非常に拙い作品ですが過度に期待せず、どうか温かい目で応援してやって下さい。
気分は最悪であった。
後頭部が猛烈に痛い。おまけに辺りが真っ暗で何も見えない。まあ真っ暗なのはオレが目を閉じているからなのだろうが、オレはもう少し寝かしといてくれ、という感情に脳髄から五臓六腑に至るまで支配されていた。故に目を開きたくはない。
しばらくすると何があったのか段々と思い出してきた。
そうだ、オレは風呂場ですっ転んだのだ。それはもう盛大に、後頭部へ全体重を乗せ、最大の威力を持って床にヘッドバットを喰らわせてやった。それはもう盛大に……。
どうやらそのときオレは気を失ってしまったようだ。
しかしここはどこだろう? 状況から言ってオレは風呂場で倒れているハズなのに、何故か背中に感じる感触はザラザラチクチクとしている。
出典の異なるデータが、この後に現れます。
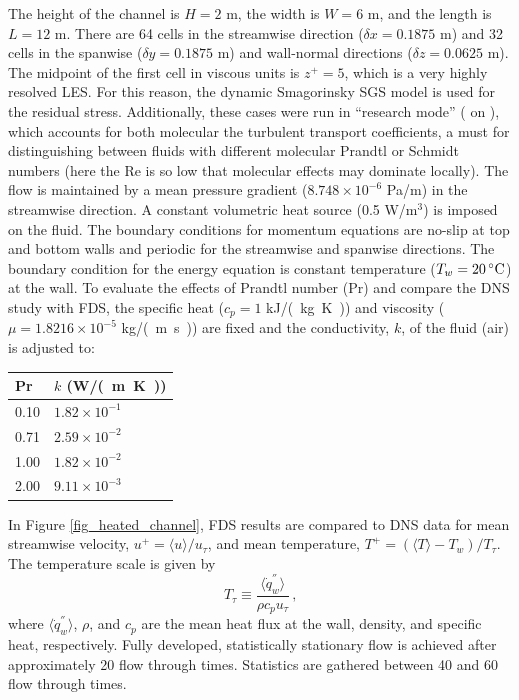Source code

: \documentclass[11pt]{book}
\begin{document}
The height of the channel is $H=2$ m, the width is $W=6$ m, and the length is $L=12$ m. There are 64 cells in the streamwise direction ($\delta x = 0.1875$ m) and 32 cells in the spanwise ($\delta y=0.1875$ m) and wall-normal directions ($\delta z=0.0625$ m).  The midpoint of the first cell in viscous units is $z^+ = 5$, which is a very highly resolved LES. For this reason, the dynamic Smagorinsky SGS model is used for the residual stress. Additionally, these cases were run in ``research mode'' ( on ), which accounts for both molecular the turbulent transport coefficients, a must for distinguishing between fluids with different molecular Prandtl or Schmidt numbers (here the Re is so low that molecular effects may dominate locally).  The flow is maintained by a mean pressure gradient ($8.748 \times 10^{-6}$ Pa/m) in the streamwise direction. A constant volumetric heat source (0.5 W/m$^3$) is imposed on the fluid. The boundary conditions for momentum equations are no-slip at top and bottom walls and periodic for the streamwise and spanwise directions. The boundary condition for the energy equation is constant temperature ($T_w = 20 \,\mbox{\si{\degree C}} $) at the wall. To evaluate the effects of Prandtl number (Pr) and compare the DNS study \cite{Kim:1987} with FDS, the specific heat ($c_p = 1$ \si{kJ/(kg.K)}) and viscosity ($\mu = 1.8216 \times 10^{-5}$ \si{kg/(m.s)}) are fixed and the conductivity, $k$, of the fluid (air) is adjusted to:
\begin{center}
\begin{tabular}{ll}
Pr & $k$ (\si{W/(m.K)}) \\
\hline
0.10 & $1.82 \times 10^{-1}$ \\
0.71 & $2.59 \times 10^{-2}$ \\
1.00 & $1.82 \times 10^{-2}$ \\
2.00 & $9.11 \times 10^{-3}$
\end{tabular}
\end{center}

In Figure \ref{fig_heated_channel}, FDS results are compared to DNS data for mean streamwise velocity, $u^+ = \langle u \rangle/u_\tau$, and mean temperature, $T^+ = (\langle T \rangle - T_w)/T_\tau$. The temperature scale is given by
\begin{equation}
\label{eqn_friction_temperature}
T_{\tau} \equiv \frac{\langle \dot{q}_w^{''} \rangle}{{\rho}{c_p}{u_{\tau}}} \,\mbox{,}
\end{equation}
where $\langle \dot{q}_w^{''} \rangle$, $\rho$, and $c_p$ are the mean heat flux at the wall, density, and specific heat, respectively.  Fully developed, statistically stationary flow is achieved after approximately 20 flow through times.  Statistics are gathered between 40 and 60 flow through times.
\end{document}
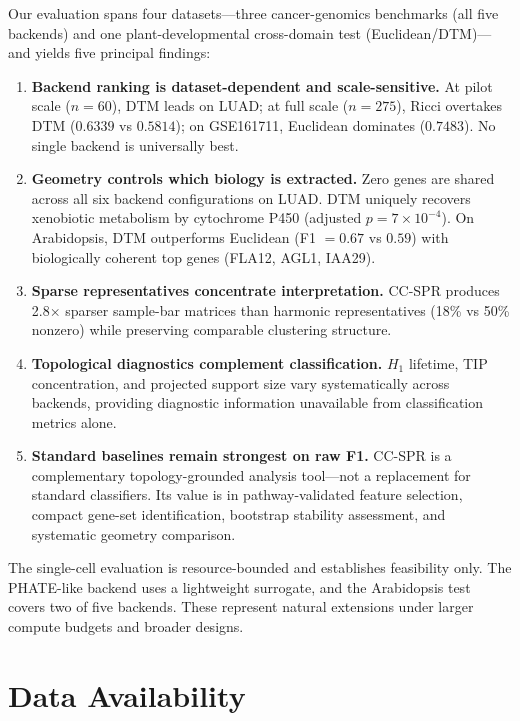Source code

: \documentclass[11pt]{article}
\begin{document}
Our evaluation spans four datasets---three cancer-genomics benchmarks (all five backends) and one plant-developmental cross-domain test (Euclidean/DTM)---and yields five principal findings:
\begin{enumerate}[leftmargin=1.5em]
\item \textbf{Backend ranking is dataset-dependent and scale-sensitive.}
At pilot scale ($n = 60$), DTM leads on LUAD; at full scale ($n = 275$), Ricci overtakes DTM ($0.6339$ vs $0.5814$); on GSE161711, Euclidean dominates ($0.7483$).
No single backend is universally best.
\item \textbf{Geometry controls which biology is extracted.}
Zero genes are shared across all six backend configurations on LUAD.
DTM uniquely recovers xenobiotic metabolism by cytochrome P450 (adjusted $p = 7 \times 10^{-4}$).
On Arabidopsis, DTM outperforms Euclidean (F1 $= 0.67$ vs $0.59$) with biologically coherent top genes (FLA12, AGL1, IAA29).
\item \textbf{Sparse representatives concentrate interpretation.}
CC-SPR produces 2.8$\times$ sparser sample-bar matrices than harmonic representatives (18\% vs 50\% nonzero) while preserving comparable clustering structure.
\item \textbf{Topological diagnostics complement classification.}
$H_1$ lifetime, TIP concentration, and projected support size vary systematically across backends, providing diagnostic information unavailable from classification metrics alone.
\item \textbf{Standard baselines remain strongest on raw F1.}
CC-SPR is a complementary topology-grounded analysis tool---not a replacement for standard classifiers.
Its value is in pathway-validated feature selection, compact gene-set identification, bootstrap stability assessment, and systematic geometry comparison.
\end{enumerate}

The single-cell evaluation is resource-bounded and establishes feasibility only.
The PHATE-like backend uses a lightweight surrogate, and the Arabidopsis test covers two of five backends.
These represent natural extensions under larger compute budgets and broader designs.

\section*{Data Availability}
\end{document}
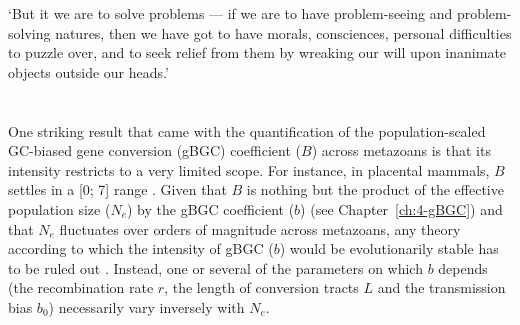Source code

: \begin{savequote}[8cm]
‘But it we are to solve problems — if we are to have problem-seeing and problem-solving natures, then we have got to have morals, consciences, personal difficulties to puzzle over, and to seek relief from them by wreaking our will upon inanimate objects outside our heads.’

\end{savequote}

\chapter*{\label{ch:objectives}}





One striking result that came with the quantification of the population-scaled GC-biased gene conversion (gBGC) coefficient ($B$) across metazoans \citep{galtier2018codon} is that its intensity restricts to a very limited scope.
For instance, in placental mammals, $B$ settles in a [0; 7] range \citep{lartillot2013phylogenetic}.
Given that $B$ is nothing but the product of the effective population size ($N_e$) by the gBGC coefficient ($b$) (see Chapter~\ref{ch:4-gBGC}) and that $N_e$ fluctuates over orders of magnitude across metazoans, any theory according to which the intensity of gBGC ($b$) would be evolutionarily stable has to be ruled out \citep{galtier2018codon}.
Instead, one or several of the parameters on which $b$ depends (the recombination rate $r$, the length of conversion tracts $L$ and the transmission bias $b_0$) necessarily vary inversely with $N_e$.

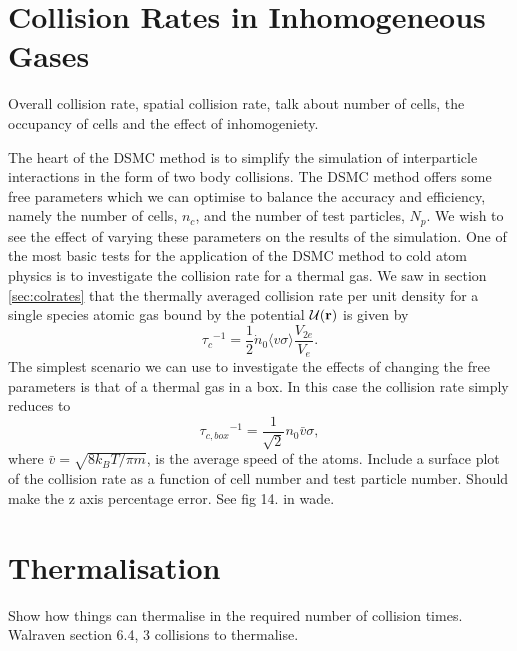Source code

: 
\section{Collision Rates in Inhomogeneous Gases}

Overall collision rate, spatial collision rate, talk about number of cells, the occupancy of cells and the effect of inhomogeniety.

The heart of the DSMC method is to simplify the simulation of interparticle interactions in the form of two body collisions. 
The DSMC method offers some free parameters which we can optimise to balance the accuracy and efficiency, namely the number of cells, $n_c$, and the number of test particles, $N_p$.
We wish to see the effect of varying these parameters on the results of the simulation.
One of the most basic tests for the application of the DSMC method to cold atom physics is to investigate the collision rate for a thermal gas. 
We saw in section \ref{sec:colrates} that the thermally averaged collision rate per unit density for a single species atomic gas bound by the potential $\cal{U}(\mathbf{r})$ is given by
\begin{equation}
    {\tau_c}^{-1} = \frac{1}{2}\dot{n}_{0}\langle v\sigma \rangle \frac{V_{2e}}{V_e}.
\end{equation}
The simplest scenario we can use to investigate the effects of changing the free parameters is that of a thermal gas in a box. 
In this case the collision rate simply reduces to 
\begin{equation*}
    {\tau_{c,box}}^{-1} = \frac{1}{\sqrt{2}}n_0\bar{v}\sigma,
\end{equation*}
where $\bar{v}=\sqrt{8k_{B}T/\pi m}$, is the average speed of the atoms.
Include a surface plot of the collision rate as a function of cell number and test particle number.
Should make the z axis percentage error. See fig 14. in wade.


\section{Thermalisation}

Show how things can thermalise in the required number of collision times.
Walraven section 6.4, 3 collisions to thermalise.

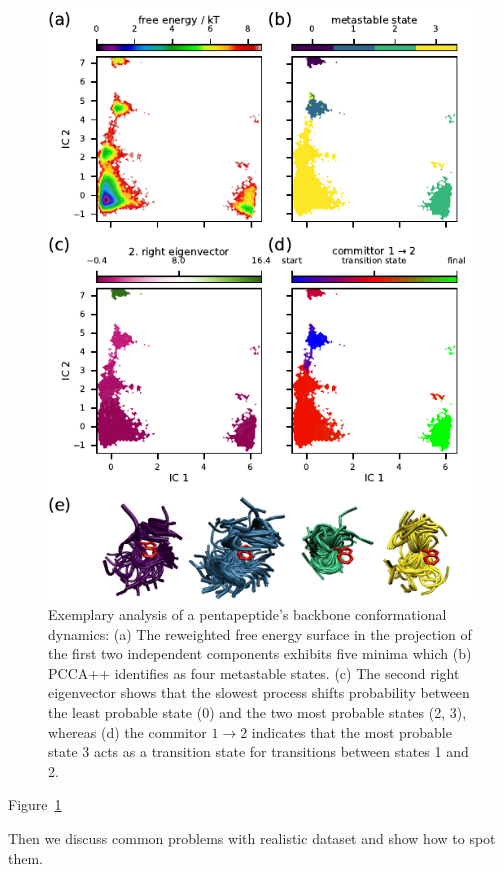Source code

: \documentclass[9pt,tutorial]{livecoms}
\begin{document}
\begin{figure}
\includegraphics{figure_2}
\caption{Exemplary analysis of a pentapeptide's backbone conformational dynamics: (a) The reweighted free energy surface in the projection of the first two independent components exhibits five minima which (b) PCCA++ identifies as four metastable states. (c) The second right eigenvector shows that the slowest process shifts probability between the least probable state (0) and the two most probable states (2, 3), whereas (d) the commitor $1\to2$ indicates that the most probable state 3 acts as a transition state for transitions between states 1 and 2.}
\label{fig:msm-analysis}
\end{figure}

Figure~\ref{fig:msm-analysis}

Then we discuss common problems with realistic dataset and show how to spot them.
\end{document}
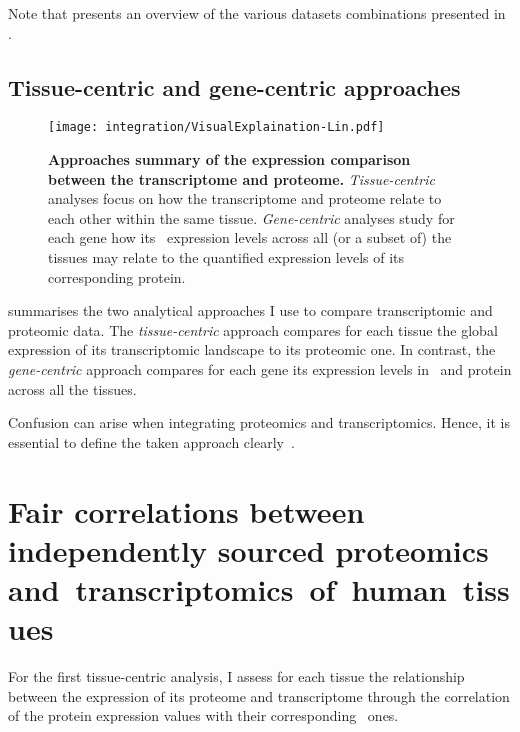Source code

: Note that  presents
an overview of the various datasets combinations presented
in .\mybr\

\subsection{Tissue-centric and gene-centric approaches}

\begin{figure}[!htpb]
    \texttt{[image: integration/VisualExplaination-Lin.pdf]}\centering
    \caption[Summary of the expression comparison approaches between
    the transcriptome and proteome]{\label{fig:visualexp}\textbf{Approaches
    summary of the expression comparison between the transcriptome and proteome.}
    \emph{Tissue-centric} analyses focus on
    how the transcriptome and proteome relate to each other within the same tissue.
    \emph{Gene-centric} analyses study for each gene how its \mRNA\ expression
    levels across all (or a subset of) the tissues may relate to
    the quantified expression levels of its corresponding protein.
    }
\end{figure}

 summarises the two analytical approaches I use
to compare transcriptomic and proteomic data.
The \emph{tissue-centric} approach compares for each tissue
the global expression of its transcriptomic landscape to its proteomic one.
In contrast,
the \emph{gene-centric} approach compares for each gene
its expression levels in \mRNA\ and protein across all the tissues.

Confusion can arise
when integrating proteomics and transcriptomics.
Hence, it is essential
to define the taken approach clearly~.\mybr\

\section{Fair correlations between independently sourced proteomics~%
and~transcriptomics~of~human~tissues~}\label{subsec:IntegrationGoodCorrProtTrans}
\vspace{-2mm}

For the first tissue-centric analysis,
I assess for each tissue the relationship between
the expression of its proteome and transcriptome
through the correlation of the protein expression values
with their corresponding \mRNA\ ones.\mybr\

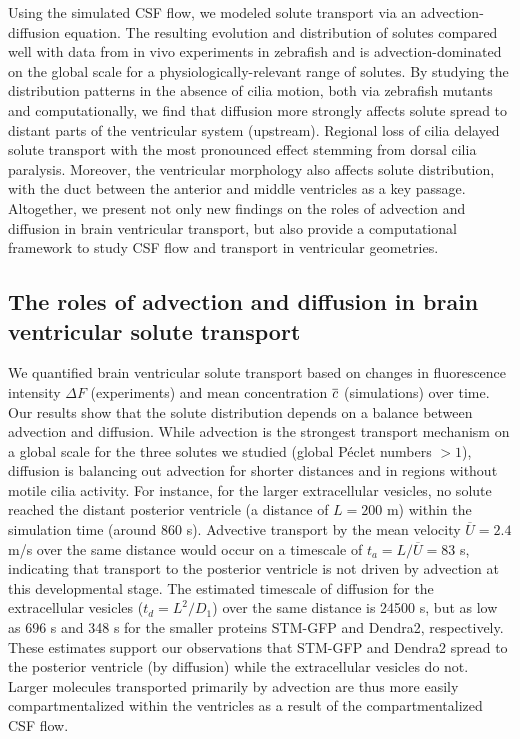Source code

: \documentclass{WileyMSP-template}
\begin{document}
Using the simulated CSF flow, we modeled solute transport via an
advection-diffusion equation. The resulting evolution and distribution
of solutes compared well with data from in vivo experiments in
zebrafish and is advection-dominated on the global scale for a
physiologically-relevant range of solutes. By studying the
distribution patterns in the absence of cilia motion, both via
zebrafish mutants and computationally, we find that diffusion more
strongly affects solute spread to distant parts of the ventricular
system (upstream). Regional loss of cilia delayed solute transport
with the most pronounced effect stemming from dorsal cilia
paralysis. Moreover, the ventricular morphology also affects solute
distribution, with the duct between the anterior and middle ventricles
as a key passage. Altogether, we present not only new findings on the
roles of advection and diffusion in brain ventricular transport, but
also provide a computational framework to study CSF flow and transport
in ventricular geometries.

\subsection{The roles of advection and diffusion in brain ventricular solute transport}

We quantified brain ventricular solute transport based on changes in
fluorescence intensity $\Delta F$ (experiments) and mean concentration
$\overline{c}$ (simulations) over time. Our results show that the solute
distribution depends on a balance between advection and diffusion.
While advection is the strongest transport mechanism on a global scale
for the three solutes we studied (global Péclet numbers $> 1$),
diffusion is balancing out advection for shorter distances and in
regions without motile cilia activity.  For instance, for the larger
extracellular vesicles, no solute reached the distant posterior
ventricle (a distance of $L = 200$ \textmu m) within the simulation
time (around 860 s). Advective transport by the mean velocity
$\overline{U}=2.4$ \textmu m/s over the same distance would occur on a
timescale of $t_a=L/\overline{U}=83$ s, indicating that transport to
the posterior ventricle is not driven by advection at this
developmental stage. The estimated timescale of diffusion for the
extracellular vesicles ($t_d=L^2/D_1$) over the same distance is 24500
s, but as low as 696 s and 348 s for the smaller proteins STM-GFP and
Dendra2, respectively. These estimates support our observations that
STM-GFP and Dendra2 spread to the posterior ventricle (by diffusion)
while the extracellular vesicles do not. Larger molecules transported
primarily by advection are thus more easily compartmentalized within
the ventricles as a result of the compartmentalized CSF flow.
\end{document}
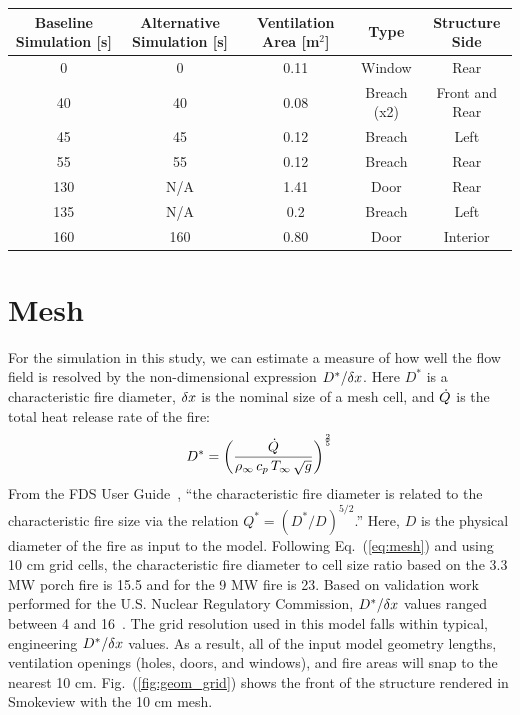 \documentclass[11pt,oneside]{book}
\begin{document}
\begin{table}
\centering
{}\label{tab:vents}
\begin{tabular}{ccccc}
\toprule[1.5pt]
Baseline Simulation [s] & Alternative Simulation [s] & Ventilation Area [m$^2$] & Type & Structure Side \\
\midrule
0    &  0   & 0.11 & Window      & Rear \\
40    &  40   & 0.08 & Breach (x2) & Front and Rear \\
45    &  45   & 0.12 & Breach      & Left \\
55    &  55   & 0.12 & Breach      & Rear \\     
130   &  N/A  & 1.41 & Door        & Rear \\
135   &  N/A  & 0.2  & Breach      & Left \\        
160   &  160  & 0.80 & Door        & Interior \\
\bottomrule[1.25pt]
\end{tabular}\par
\end{table}

\section{Mesh}
\label{mesh}

For the simulation in this study, we can estimate a measure of how well the flow field is resolved by the non-dimensional expression $D^*/\delta x$. Here $D^*$ is a characteristic fire diameter, $\delta x$ is the nominal size of a mesh cell, and $\dot{Q}$ is the total heat release rate of the fire:
\begin{equation}
D^* = \left(
     \frac{\dot{Q}}{\rho_\infty \, c_p \, T_\infty \, \sqrt{g} }
     \right)^\frac{2}{5} 
\label{eq:mesh}
\end{equation}   
From the FDS User Guide~\cite{FDS_Users_Guide}, ``the characteristic fire diameter is related to the characteristic fire size via the
relation $Q^* = (D^*/D)^{5/2}$.'' Here, $D$ is the physical diameter of the fire as input to the model. Following Eq.~(\ref{eq:mesh}) and using 10 cm grid cells, the characteristic fire diameter to cell size ratio based on the 3.3 MW porch fire is 15.5 and for the 9 MW fire is 23. Based on validation work performed for the U.S. Nuclear Regulatory Commission, $D^*/\delta x$ values ranged between 4 and 16~\cite{NUREG_1824}. The grid resolution used in this model falls within typical, engineering $D^*/\delta x$ values. As a result, all of the input model geometry lengths, ventilation openings (holes, doors, and windows), and fire areas will snap to the nearest 10 cm. Fig.~(\ref{fig:geom_grid}) shows the 
front of the structure rendered in Smokeview with the 10 cm mesh.
\end{document}
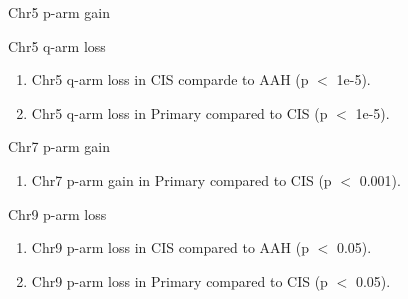 \documentclass{beamer}
\begin{document}
\begin{frame}[allowframebreaks]
\begin{block}{Chr5 p-arm gain}
                    \begin{table}
                        \caption{CGC Tier1 genes in Chr5 p-arm}
                        \resizebox{\linewidth}{!}
                        {}
                    \end{table}
                \end{block}

                \begin{block}{Chr5 q-arm loss}
                    \begin{enumerate}
                        \item Chr5 q-arm loss in CIS comparde to AAH (p $<$ 1e-5).
                        \item Chr5 q-arm loss in Primary compared to CIS (p $<$ 1e-5).
                    \end{enumerate}

                    \begin{table}
                        \caption{CGC Tier1 genes in Ch5 q-arm}
                        \resizebox{\linewidth}{!}
                        {}
                    \end{table}
                \end{block}

                \begin{block}{Chr7 p-arm gain}
                    \begin{enumerate}
                        \item Chr7 p-arm gain in Primary compared to CIS (p $<$ 0.001).
                    \end{enumerate}

                    \begin{table}
                        \caption{CGC Tier1 genes in Chr7 p-arm}
                        \resizebox{\linewidth}{!}
                        {}
                    \end{table}
                \end{block}

                \begin{block}{Chr9 p-arm loss}
                    \begin{enumerate}
                        \item Chr9 p-arm loss in CIS compared to AAH (p $<$ 0.05).
                        \item Chr9 p-arm loss in Primary compared to CIS (p $<$ 0.05).
                    \end{enumerate}


\end{block}
\end{frame}
\end{document}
オレが不思議に感じていると、傍らから突然大きな声が上がった。
「殿‼︎無事ですか‼︎」
……殿?傍にいるであろう男は何を言っているのか。体のだるさを何とか振り払い、うっすらと目を開ける。
そこにいたのは時代劇でしか見たことの無いような格好をしたダンディなおっさんだった。
……オイオイ、こういう流れ、ものすごい既視感があるぞ……。
この日、遥か未来の日の本より、一人の男が戦国の世に降り立った。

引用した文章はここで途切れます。